Recorded data:
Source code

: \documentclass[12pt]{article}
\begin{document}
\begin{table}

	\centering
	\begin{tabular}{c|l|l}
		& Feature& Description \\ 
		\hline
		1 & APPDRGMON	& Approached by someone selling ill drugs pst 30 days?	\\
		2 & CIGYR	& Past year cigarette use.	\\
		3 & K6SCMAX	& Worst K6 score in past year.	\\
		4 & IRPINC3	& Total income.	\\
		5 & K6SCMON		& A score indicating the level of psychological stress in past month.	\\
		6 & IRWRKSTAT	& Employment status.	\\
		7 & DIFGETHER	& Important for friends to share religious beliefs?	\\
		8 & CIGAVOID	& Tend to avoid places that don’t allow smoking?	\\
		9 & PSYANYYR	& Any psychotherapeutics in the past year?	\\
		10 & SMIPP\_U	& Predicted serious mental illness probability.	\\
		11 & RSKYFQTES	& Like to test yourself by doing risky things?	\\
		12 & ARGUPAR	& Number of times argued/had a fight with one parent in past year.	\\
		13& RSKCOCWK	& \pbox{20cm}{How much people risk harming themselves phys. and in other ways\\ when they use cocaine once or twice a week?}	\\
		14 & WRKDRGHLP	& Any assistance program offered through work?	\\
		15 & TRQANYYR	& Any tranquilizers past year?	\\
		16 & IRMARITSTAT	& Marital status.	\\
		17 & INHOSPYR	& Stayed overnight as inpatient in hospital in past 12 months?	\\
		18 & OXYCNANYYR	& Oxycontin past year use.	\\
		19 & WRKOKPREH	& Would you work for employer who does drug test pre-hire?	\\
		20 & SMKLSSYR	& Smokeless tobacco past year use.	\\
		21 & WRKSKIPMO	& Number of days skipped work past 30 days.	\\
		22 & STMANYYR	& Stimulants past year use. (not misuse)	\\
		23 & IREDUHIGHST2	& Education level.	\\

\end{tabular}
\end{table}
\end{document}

Problem description: Give back each entry exactly as it was written.

Answer section:
Source code

: \documentclass[12pt]{article}
\begin{document}
\begin{table}

	\centering
	\begin{tabular}{c|l|l}
		& Feature& Description \\ 
		\hline
		1 & APPDRGMON	& Approached by someone selling ill drugs pst 30 days?	\\
		2 & CIGYR	& Past year cigarette use.	\\
		3 & K6SCMAX	& Worst K6 score in past year.	\\
		4 & IRPINC3	& Total income.	\\
		5 & K6SCMON		& A score indicating the level of psychological stress in past month.	\\
		6 & IRWRKSTAT	& Employment status.	\\
		7 & DIFGETHER	& Important for friends to share religious beliefs?	\\
		8 & CIGAVOID	& Tend to avoid places that don’t allow smoking?	\\
		9 & PSYANYYR	& Any psychotherapeutics in the past year?	\\
		10 & SMIPP\_U	& Predicted serious mental illness probability.	\\
		11 & RSKYFQTES	& Like to test yourself by doing risky things?	\\
		12 & ARGUPAR	& Number of times argued/had a fight with one parent in past year.	\\
		13& RSKCOCWK	& \pbox{20cm}{How much people risk harming themselves phys. and in other ways\\ when they use cocaine once or twice a week?}	\\
		14 & WRKDRGHLP	& Any assistance program offered through work?	\\
		15 & TRQANYYR	& Any tranquilizers past year?	\\
		16 & IRMARITSTAT	& Marital status.	\\
		17 & INHOSPYR	& Stayed overnight as inpatient in hospital in past 12 months?	\\
		18 & OXYCNANYYR	& Oxycontin past year use.	\\
		19 & WRKOKPREH	& Would you work for employer who does drug test pre-hire?	\\
		20 & SMKLSSYR	& Smokeless tobacco past year use.	\\
		21 & WRKSKIPMO	& Number of days skipped work past 30 days.	\\
		22 & STMANYYR	& Stimulants past year use. (not misuse)	\\
		23 & IREDUHIGHST2	& Education level.	\\

\end{tabular}
\end{table}
\end{document}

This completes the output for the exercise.